__RECORDS SHOWN__.
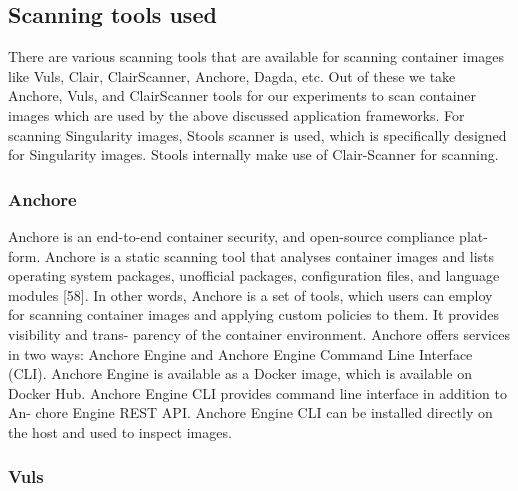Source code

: \documentclass[a4paper,num-refs]{oup-contemporary}
\begin{document}
\subsection{Scanning tools used}

There are various scanning tools that are available for scanning container
images like Vuls, Clair, ClairScanner, Anchore, Dagda, etc.
Out of these we take Anchore, Vuls, and ClairScanner tools for our experiments to scan container
images which are used by the above discussed application frameworks.
For scanning Singularity images, Stools scanner is used, which is specifically designed
for Singularity images. Stools internally make use of Clair-Scanner for
scanning.

\subsubsection{Anchore}

Anchore is an end-to-end container security, and open-source compliance plat-
form. Anchore is a static scanning tool that analyses container images and
lists operating system packages,
unofficial packages, configuration files, and language modules [58]. In other
words, Anchore is a set of tools, which users can employ for scanning container
images and applying custom policies to them. It provides visibility and trans-
parency of the container environment. Anchore offers services in two ways:
Anchore Engine and Anchore Engine Command Line Interface (CLI).
Anchore Engine is available as a Docker image, which is available on Docker
Hub. Anchore Engine CLI provides command line interface in addition to An-
chore Engine REST API. Anchore Engine CLI can be installed directly on the
host and used to inspect images.

\subsubsection{Vuls}
\end{document}
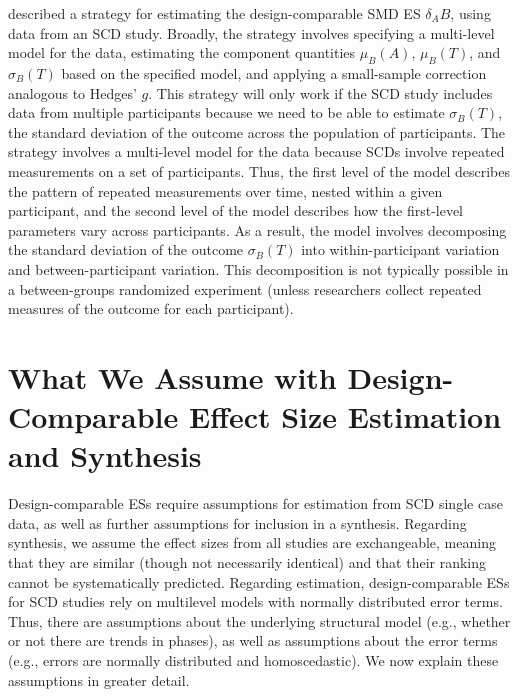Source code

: \documentclass[
]{book}
\begin{document}
\citet{Pustejovsky2014design} described a strategy for estimating the design-comparable SMD ES \(\delta_AB\), using data from an SCD study. Broadly, the strategy involves specifying a multi-level model for the data, estimating the component quantities \(\mu_B(A)\), \(\mu_B(T)\), and \(\sigma_B(T)\) based on the specified model, and applying a small-sample correction analogous to Hedges' \(g\). This strategy will only work if the SCD study includes data from multiple participants because we need to be able to estimate \(\sigma_B(T)\), the standard deviation of the outcome across the population of participants. The strategy involves a multi-level model for the data because SCDs involve repeated measurements on a set of participants. Thus, the first level of the model describes the pattern of repeated measurements over time, nested within a given participant, and the second level of the model describes how the first-level parameters vary across participants. As a result, the model involves decomposing the standard deviation of the outcome \(\sigma_B(T)\) into within-participant variation and between-participant variation. This decomposition is not typically possible in a between-groups randomized experiment (unless researchers collect repeated measures of the outcome for each participant).

\hypertarget{what-we-assume-with-design-comparable-effect-size-estimation-and-synthesis}{%
\section{What We Assume with Design-Comparable Effect Size Estimation and Synthesis}\label{what-we-assume-with-design-comparable-effect-size-estimation-and-synthesis}}

Design-comparable ESs require assumptions for estimation from SCD single case data, as well as further assumptions for inclusion in a synthesis. Regarding synthesis, we assume the effect sizes from all studies are exchangeable, meaning that they are similar (though not necessarily identical) and that their ranking cannot be systematically predicted. Regarding estimation, design-comparable ESs for SCD studies rely on multilevel models with normally distributed error terms. Thus, there are assumptions about the underlying structural model (e.g., whether or not there are trends in phases), as well as assumptions about the error terms (e.g., errors are normally distributed and homoscedastic). We now explain these assumptions in greater detail.
\end{document}
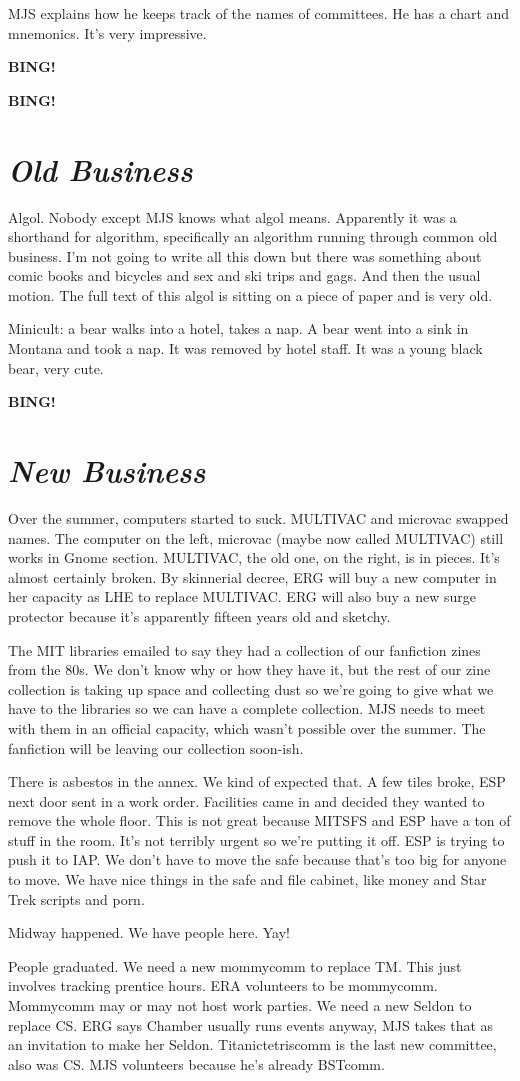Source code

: \documentclass[10pt]{article}
\newcommand{\bing}{{\bf BING!} }
\newcommand{\goto}[1]{\bing \vskip 12pt \section*{{\em{#1}}}}
\begin{document}
MJS explains how he keeps track of the names of committees. He has a chart and mnemonics. It's very impressive.

\bing

\goto{Old Business}

Algol. Nobody except MJS knows what algol means. Apparently it was a shorthand for algorithm, specifically an algorithm running through common old business. I'm not going to write all this down but there was something about comic books and bicycles and sex and ski trips and gags. And then the usual motion. The full text of this algol is sitting on a piece of paper and is very old. 

Minicult: a bear walks into a hotel, takes a nap. A bear went into a sink in Montana and took a nap. It was removed by hotel staff. It was a young black bear, very cute. 

\goto{New Business}

Over the summer, computers started to suck. MULTIVAC and microvac swapped names. The computer on the left, microvac (maybe now called MULTIVAC) still works in Gnome section. MULTIVAC, the old one, on the right, is in pieces. It's almost certainly broken. By skinnerial decree, ERG will buy a new computer in her capacity as LHE to replace MULTIVAC. ERG will also buy a new surge protector because it's apparently fifteen years old and sketchy.

The MIT libraries emailed to say they had a collection of our fanfiction zines from the 80s. We don't know why or how they have it, but the rest of our zine collection is taking up space and collecting dust so we're going to give what we have to the libraries so we can have a complete collection. MJS needs to meet with them in an official capacity, which wasn't possible over the summer. The fanfiction will be leaving our collection soon-ish.

There is asbestos in the annex. We kind of expected that. A few tiles broke, ESP next door sent in a work order. Facilities came in and decided they wanted to remove the whole floor. This is not great because MITSFS and ESP have a ton of stuff in the room. It's not terribly urgent so we're putting it off. ESP is trying to push it to IAP. We don't have to move the safe because that's too big for anyone to move. We have nice things in the safe and file cabinet, like money and Star Trek scripts and porn.

Midway happened. We have people here. Yay!

People graduated. We need a new mommycomm to replace TM. This just involves tracking prentice hours. ERA volunteers to be mommycomm. Mommycomm may or may not host work parties. We need a new Seldon to replace CS. ERG says Chamber usually runs events anyway, MJS takes that as an invitation to make her Seldon. Titanictetriscomm is the last new committee, also was CS. MJS volunteers because he's already BSTcomm.
\end{document}
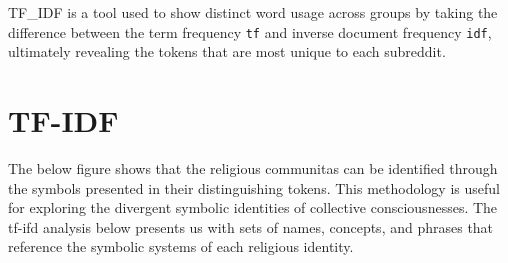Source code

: \documentclass[
]{book}
\newenvironment{Shaded}{\begin{snugshade}}{\end{snugshade}}
\newcommand{\CommentTok}[1]{\textcolor[rgb]{0.56,0.35,0.01}{\textit{#1}}}
\newcommand{\DataTypeTok}[1]{\textcolor[rgb]{0.13,0.29,0.53}{#1}}
\newcommand{\DecValTok}[1]{\textcolor[rgb]{0.00,0.00,0.81}{#1}}
\newcommand{\KeywordTok}[1]{\textcolor[rgb]{0.13,0.29,0.53}{\textbf{#1}}}
\newcommand{\NormalTok}[1]{#1}
\newcommand{\OperatorTok}[1]{\textcolor[rgb]{0.81,0.36,0.00}{\textbf{#1}}}
\newcommand{\OtherTok}[1]{\textcolor[rgb]{0.56,0.35,0.01}{#1}}
\newcommand{\StringTok}[1]{\textcolor[rgb]{0.31,0.60,0.02}{#1}}
\begin{document}
TF\_IDF is a tool used to show distinct word usage across groups by taking the difference between the term frequency \texttt{tf} and inverse document frequency \texttt{idf}, ultimately revealing the tokens that are most unique to each subreddit.

\begin{Shaded}
\end{Shaded}

\hypertarget{tf-idf}{%
\section{TF-IDF}\label{tf-idf}}

The below figure shows that the religious communitas can be identified through the symbols presented in their distinguishing tokens. This methodology is useful for exploring the divergent symbolic identities of collective consciousnesses. The tf-ifd analysis below presents us with sets of names, concepts, and phrases that reference the symbolic systems of each religious identity.

\begin{Shaded}
\end{Shaded}
\end{document}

__TRY IT__. Please return all lines above in which the string "label" is found.

__SOLUTION BELOW__.
\section{What We Assume with Design-Comparable Effect Size Estimation and Synthesis}\label{what-we-assume-with-design-comparable-effect-size-estimation-and-synthesis}}
\section{TF-IDF}\label{tf-idf}}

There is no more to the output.